Zwar werden gemäß der D3 die Stufen und nicht – wie gemäß dem Anspruch 1 des Hauptantrags bzw. der Hilfsanträge 1 und 2 - der Grundkörper/die Kammplatte mit Vertiefungen für ein Warnelement versehen. Es liegt - ohne erfinderisch tätig zu werden – aber im Können des Fachmanns, beim Wissen um die in der D3 genannten Möglichkeiten (farbige Kunststoffeinsätze an den Stufen, Farbe an Stufen oder Kammplatte), hier auch einen gleichwertigen Schritt in Betracht zu ziehen, nämlich Kunststoffeinsätze an den Kammplatten zu verwenden. Er ist auch veranlasst, diesen Schritt durchzuführen: Um den benannten Nachteil (D3, Spalte 1, Zeilen 42-44), nämlich die höheren Fertigungskosten beim Vorsehen von Kunststoffeinsätzen an allen Stufen zu vermeiden, wird er lediglich die beiden Kammplatten damit versehen. Dies erbringt den gleichen Sicherheitsgewinn bei geringerem Aufwand und damit eine bessere Wirtschaftlichkeit.

50

Bei den weiteren Merkmalen des Hauptanspruchs nach Hilfsantrags 1 bzw. nach Hilfsantrags 2, nämlich dem Merkmal 1Hi1/Hi2M2.2.2, wonach die Tiefe der Vertiefung größer ist als die Höhe des Warnelements, und dem Merkmal 1Hi2M2.2.3, gemäß dem die Randkanten der Vertiefung zumindest abschnittsweise abgerundet sind, handelt es sich um rein handwerkliche Maßnahmen. Der Fachmann ist bei Warnabschnitten („cautionary colored plastic inserts“) wie nach D3 aus seinem Fachwissen heraus immer vor die zwingende Wahl gestellt, diese Einsätze (inserts) erhaben, alternativ egalisiert oder (wie gemäß Merkmal 1Hi1/Hi2M2.2.2) eben vertieft in das Zugangspodest einzuarbeiten. Insbesondere ist er aber veranlasst, das Warnelement egalisiert oder leicht vertieft einzubringen, um Stolperstellen und das „Heraustreten“ der Warneinsätze zu vermeiden.
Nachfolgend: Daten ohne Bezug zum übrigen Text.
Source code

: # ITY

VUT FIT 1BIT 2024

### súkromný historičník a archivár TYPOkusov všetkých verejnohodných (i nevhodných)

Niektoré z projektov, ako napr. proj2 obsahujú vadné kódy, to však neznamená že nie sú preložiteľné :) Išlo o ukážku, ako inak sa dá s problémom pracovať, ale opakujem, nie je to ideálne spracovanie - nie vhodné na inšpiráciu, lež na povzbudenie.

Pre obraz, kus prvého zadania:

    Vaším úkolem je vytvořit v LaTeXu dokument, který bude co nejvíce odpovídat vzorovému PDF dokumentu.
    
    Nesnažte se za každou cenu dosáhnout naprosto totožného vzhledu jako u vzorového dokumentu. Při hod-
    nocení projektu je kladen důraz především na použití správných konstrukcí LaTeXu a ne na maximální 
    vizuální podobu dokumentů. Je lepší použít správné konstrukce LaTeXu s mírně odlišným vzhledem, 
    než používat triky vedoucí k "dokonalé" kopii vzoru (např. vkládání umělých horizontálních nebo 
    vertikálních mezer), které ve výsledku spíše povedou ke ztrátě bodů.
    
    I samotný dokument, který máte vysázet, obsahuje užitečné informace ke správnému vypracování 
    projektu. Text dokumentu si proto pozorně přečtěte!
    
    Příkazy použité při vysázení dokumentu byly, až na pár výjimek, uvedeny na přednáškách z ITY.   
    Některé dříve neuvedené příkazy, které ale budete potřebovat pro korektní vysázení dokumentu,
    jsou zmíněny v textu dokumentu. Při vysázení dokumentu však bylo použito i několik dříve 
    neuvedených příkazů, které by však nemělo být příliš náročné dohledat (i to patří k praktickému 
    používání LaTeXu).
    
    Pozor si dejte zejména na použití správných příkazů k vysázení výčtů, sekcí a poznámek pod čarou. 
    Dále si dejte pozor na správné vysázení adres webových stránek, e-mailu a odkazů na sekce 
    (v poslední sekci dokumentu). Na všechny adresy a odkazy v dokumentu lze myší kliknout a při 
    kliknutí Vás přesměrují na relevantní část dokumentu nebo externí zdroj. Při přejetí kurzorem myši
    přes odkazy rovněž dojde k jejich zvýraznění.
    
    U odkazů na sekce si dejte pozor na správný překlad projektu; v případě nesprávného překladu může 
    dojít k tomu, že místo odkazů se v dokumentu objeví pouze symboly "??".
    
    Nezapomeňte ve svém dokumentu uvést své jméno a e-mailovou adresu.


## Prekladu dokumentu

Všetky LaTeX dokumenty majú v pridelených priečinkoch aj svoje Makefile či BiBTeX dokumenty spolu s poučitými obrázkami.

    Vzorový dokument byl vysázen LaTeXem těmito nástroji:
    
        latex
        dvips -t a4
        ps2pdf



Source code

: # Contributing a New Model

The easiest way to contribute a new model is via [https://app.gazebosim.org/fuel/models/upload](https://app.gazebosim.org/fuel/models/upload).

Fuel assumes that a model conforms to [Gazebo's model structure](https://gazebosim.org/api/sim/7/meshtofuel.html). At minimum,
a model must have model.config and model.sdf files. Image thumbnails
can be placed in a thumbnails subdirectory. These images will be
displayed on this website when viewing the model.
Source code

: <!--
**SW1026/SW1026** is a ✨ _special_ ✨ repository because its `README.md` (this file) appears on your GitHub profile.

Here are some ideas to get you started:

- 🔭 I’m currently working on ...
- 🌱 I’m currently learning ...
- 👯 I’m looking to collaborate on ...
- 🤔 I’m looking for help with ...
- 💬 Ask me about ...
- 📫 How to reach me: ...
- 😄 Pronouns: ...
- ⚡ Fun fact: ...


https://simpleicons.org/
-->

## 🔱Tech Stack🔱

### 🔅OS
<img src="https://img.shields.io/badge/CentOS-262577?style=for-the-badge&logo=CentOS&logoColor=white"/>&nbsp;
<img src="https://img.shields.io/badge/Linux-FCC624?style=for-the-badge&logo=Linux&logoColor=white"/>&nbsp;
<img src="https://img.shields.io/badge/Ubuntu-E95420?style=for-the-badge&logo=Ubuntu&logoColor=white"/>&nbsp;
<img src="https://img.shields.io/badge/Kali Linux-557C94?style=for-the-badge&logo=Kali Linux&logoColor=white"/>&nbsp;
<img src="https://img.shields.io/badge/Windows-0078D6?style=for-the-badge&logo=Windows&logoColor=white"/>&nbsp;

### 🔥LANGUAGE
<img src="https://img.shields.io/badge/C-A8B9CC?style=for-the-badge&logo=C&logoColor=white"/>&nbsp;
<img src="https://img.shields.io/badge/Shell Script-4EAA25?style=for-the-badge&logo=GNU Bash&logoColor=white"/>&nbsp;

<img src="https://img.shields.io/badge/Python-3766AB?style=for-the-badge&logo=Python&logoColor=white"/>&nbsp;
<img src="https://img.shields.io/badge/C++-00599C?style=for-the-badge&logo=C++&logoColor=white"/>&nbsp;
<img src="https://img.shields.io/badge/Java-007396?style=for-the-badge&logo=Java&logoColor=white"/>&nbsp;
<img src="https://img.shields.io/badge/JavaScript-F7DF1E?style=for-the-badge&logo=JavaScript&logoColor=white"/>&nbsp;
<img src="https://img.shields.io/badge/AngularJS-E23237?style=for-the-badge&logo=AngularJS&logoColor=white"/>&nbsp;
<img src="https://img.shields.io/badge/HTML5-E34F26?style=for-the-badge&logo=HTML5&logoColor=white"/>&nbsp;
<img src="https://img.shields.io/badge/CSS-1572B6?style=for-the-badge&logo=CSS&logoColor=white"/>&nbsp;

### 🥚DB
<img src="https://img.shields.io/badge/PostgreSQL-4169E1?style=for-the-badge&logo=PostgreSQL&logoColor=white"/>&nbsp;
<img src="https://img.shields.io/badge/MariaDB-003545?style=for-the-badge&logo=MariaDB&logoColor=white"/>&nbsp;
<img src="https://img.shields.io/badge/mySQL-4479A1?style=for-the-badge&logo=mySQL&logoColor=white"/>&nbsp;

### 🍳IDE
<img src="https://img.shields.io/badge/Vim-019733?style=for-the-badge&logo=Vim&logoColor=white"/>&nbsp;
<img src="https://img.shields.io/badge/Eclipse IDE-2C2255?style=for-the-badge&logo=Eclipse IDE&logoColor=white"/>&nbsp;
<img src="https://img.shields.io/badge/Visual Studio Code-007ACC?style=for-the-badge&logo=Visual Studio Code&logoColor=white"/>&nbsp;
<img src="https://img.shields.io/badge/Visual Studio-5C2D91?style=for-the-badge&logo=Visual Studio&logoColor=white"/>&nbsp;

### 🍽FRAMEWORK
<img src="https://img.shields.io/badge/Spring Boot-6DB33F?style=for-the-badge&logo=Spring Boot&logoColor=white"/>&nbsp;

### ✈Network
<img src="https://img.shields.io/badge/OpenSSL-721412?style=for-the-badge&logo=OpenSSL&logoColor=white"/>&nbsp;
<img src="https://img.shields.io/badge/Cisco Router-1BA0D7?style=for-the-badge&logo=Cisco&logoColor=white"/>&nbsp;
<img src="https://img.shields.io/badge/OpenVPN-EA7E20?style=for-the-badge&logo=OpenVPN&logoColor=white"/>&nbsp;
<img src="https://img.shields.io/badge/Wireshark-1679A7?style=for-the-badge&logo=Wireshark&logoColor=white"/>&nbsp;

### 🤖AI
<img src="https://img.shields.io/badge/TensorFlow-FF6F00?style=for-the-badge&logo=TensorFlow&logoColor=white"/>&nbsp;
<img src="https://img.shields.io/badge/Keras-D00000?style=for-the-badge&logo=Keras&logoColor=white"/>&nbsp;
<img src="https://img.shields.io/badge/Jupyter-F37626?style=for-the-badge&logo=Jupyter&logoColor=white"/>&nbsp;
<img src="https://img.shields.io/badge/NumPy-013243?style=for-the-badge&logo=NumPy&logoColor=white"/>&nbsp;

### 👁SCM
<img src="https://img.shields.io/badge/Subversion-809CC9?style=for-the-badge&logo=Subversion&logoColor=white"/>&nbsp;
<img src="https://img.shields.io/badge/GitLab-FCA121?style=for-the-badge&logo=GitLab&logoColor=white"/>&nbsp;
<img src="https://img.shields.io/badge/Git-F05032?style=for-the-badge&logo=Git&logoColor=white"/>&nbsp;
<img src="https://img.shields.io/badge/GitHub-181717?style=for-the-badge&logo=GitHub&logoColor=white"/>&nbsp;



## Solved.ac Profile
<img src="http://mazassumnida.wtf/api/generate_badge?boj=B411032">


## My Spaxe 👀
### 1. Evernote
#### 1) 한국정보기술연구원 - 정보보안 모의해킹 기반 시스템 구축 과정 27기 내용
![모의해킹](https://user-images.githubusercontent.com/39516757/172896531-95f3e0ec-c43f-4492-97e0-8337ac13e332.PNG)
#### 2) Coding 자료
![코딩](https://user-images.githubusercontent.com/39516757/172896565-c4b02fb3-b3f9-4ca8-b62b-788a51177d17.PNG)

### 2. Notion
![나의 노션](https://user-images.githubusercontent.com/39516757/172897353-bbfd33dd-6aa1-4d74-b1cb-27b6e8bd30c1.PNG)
Eben

51

so ist ihm bekannt und er wird dies im Rahmen der Konstruktion und Herstellung entsprechend anwenden, nicht nur die vorhandenen Kanten der Vertiefung zu brechen, sondern diese anzufasen oder alternativ dazu abzurunden, um hier eine Schnittgefahr – und ebenso wieder Stolperstellen - zu verhindern.

52

Damit beruhen weder die Gegenstände nach Patentanspruch 1 gemäß Hauptantrag noch die Gegenstände nach Patentanspruch 1 gemäß Hilfsantrag 1 oder 2 auf erfinderischer Tätigkeit.

53

Die jeweils geltenden Unteransprüche fallen mit dem entsprechenden Anspruch 1.